Amid the city of San Diego’s $118 million deficit, Mayor Todd Gloria released his proposed budget for fiscal year 2026-27 on April 15. The budget totals $6.4 billion, an increase from last year’s $6.1 billion, and includes cuts to every department except police and fire. The city’s deadline to adopt a budget is June 9.
The budget draft prioritizes funding to “address quality of life issues, provide public safety, and support homelessness programs and services.” Gloria dedicates $821.7 million to capital improvement projects, which include $89.1 million for street repair, $59.9 million for traffic safety, and $52.5 million for stormwater infrastructure.
Gloria wrote about his priorities: “Even under severe fiscal pressure, this budget protects the services San Diegans have told us matter most. I hear from San Diegans every day about what matters most to them: safe neighborhoods, fixed roads, and a city government that shows up when they need it.”
The proposed budget also allocates $97.1 million in total funding to homeless programs and services such as shelters, safe parking, and outreach. This is a $4 million decrease from the current budget; Gloria stated that this funding will maintain current service levels.
Cuts are across the board; the budget decreases funding for personnel costs by 0.4%, or around $4 million, compared to fiscal year 2025-26. This includes major cuts to parks and libraries. Reductions to parks and recreation will affect management, administration, technicians, grounds maintenance, and rangers, and shorten restroom and recreation operating hours. Reductions to the library will primarily affect operating hours across the city and potentially completely cut the Office of Child and Youth Success.
Arts and culture are particularly impacted by this draft of the budget. Whereas the city will typically allocate around $10 million to fund grants and nonprofits, this budget reduces total funding for the arts from last year’s $13.8 million to $2 million. The remaining sum will support the Cultural Affairs department, which oversees public art installations.
This funding supports a significant number of cultural and artistic institutions across San Diego, including San Diego Pride, the La Jolla Historical Society, and The Old Globe theater. Many San Diego-based artists expressed their concerns about the cuts and quickly mobilized to fight them. A Tuesday afternoon Zoom meeting on the subject hosted more than 100 local artist attendees.
The San Diego Fire-Rescue Department would receive a $27 million increase in funds, though it is facing cuts to bomb squad staffing and SDFD officers. The budget also increases the police department budget by $14 million to be spent on overtime and training for police officers and equipment upgrades.
In fiscal year 2025-26, the structural deficit was $318 million. Gloria wrote that the current budget repaid $270 million of the total structural deficit, or around 85%, through “real, structural changes,” such as consolidating city departments and physically reorganizing city employees.
Early projections of the deficit amounted to $88 million, but have now worsened to $118 million. Gloria cited “lower transient occupancy tax revenue, increased pension costs, and weaker departmental revenue,” as well as “inflationary pressures and slowing growth in key revenues,” as the reason for the deficit’s increase.
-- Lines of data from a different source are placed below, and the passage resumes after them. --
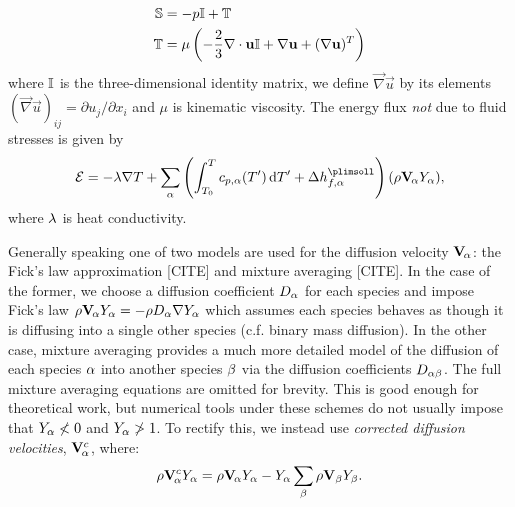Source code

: \begin{subequations}
\begin{align}
\mathbb{S} &= -p\mathbb{I} + \mathbb{T} \\
\mathbb{T} &= \mu \left( - \frac{2}{3}\mathbf{\nabla}\cdot\mathbf{u} \mathbb{I} + \mathbf{\nabla}\mathbf{u} + (\mathbf{\nabla}\mathbf{u})^T \right)
\end{align}
\end{subequations}
where $\mathbb{I}$ is the three-dimensional identity matrix, we define $\vec{\nabla}\vec{u}$ by its elements $(\vec{\nabla}\vec{u})_{ij} = \partial u_j / \partial x_i$ and $\mu$ is kinematic viscosity. The energy flux \emph{not} due to fluid stresses is given by
\begin{align}
\vec{\cl{E}} = -\l \vec{\nabla} T + \sum_\a \left( \int_{T_0}^T c_{p, \a}(T') \dd{T'} + \D h_{f, \a}^\plimsoll \right) (\r \vec{V}_{\!\a} Y_\a),
\end{align}
where $\lambda$ is heat conductivity.

Generally speaking one of two models are used for the diffusion velocity $\mathbf{V}_{\!\alpha}$: the Fick's law approximation [CITE] and mixture averaging [CITE]. In the case of the former, we choose a diffusion coefficient $D_\alpha$ for each species and impose Fick's law $\rho \mathbf{V}_{\!\alpha} Y_\alpha = - \rho D_\alpha \mathbf{\nabla} Y_\alpha$ which assumes each species behaves as though it is diffusing into a single other species (c.f. binary mass diffusion). In the other case, mixture averaging provides a much more detailed model of the diffusion of each species $\alpha$ into another species $\beta$ via the diffusion coefficients $D_{\alpha\beta}$. The full mixture averaging equations are omitted for brevity. This is good enough for theoretical work, but numerical tools under these schemes do not usually impose that $Y_\alpha \nless 0$ and $Y_\alpha \ngtr 1$. To rectify this, we instead use \emph{corrected diffusion velocities}, $\mathbf{V}_{\!\alpha}^c$, where:
\begin{equation}
\rho \mathbf{V}_{\!\alpha}^c Y_\alpha = \rho \mathbf{V}_{\!\alpha} Y_\alpha - Y_\alpha \sum_{\beta} \rho \mathbf{V}_\beta Y_\beta.
\end{equation}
Gloria acknowledged the harms of the cuts, many of which will reduce services provided by these departments for the second year in a row.
“The budget includes a second year of major reductions, and those decisions will have real service level impacts across the City,” Gloria wrote. “Reductions include labor concessions, unclassified position reductions, reduced recreation center hours, reduced library hours, and other operational changes across departments.”
Gloria emphasized his priority of first addressing the structural deficit.
“These are painful choices, and they are not a reflection of diminished commitment to those services,” he said. “They are the result of a structural imbalance that requires the City to live within its means while protecting the functions that are most essential to safety, shelter, and basic quality of life.”
Gloria did not respond to a request for comment from The UCSD Guardian.
Correction 4/26: This article was corrected to fix a couple of style and grammar errors.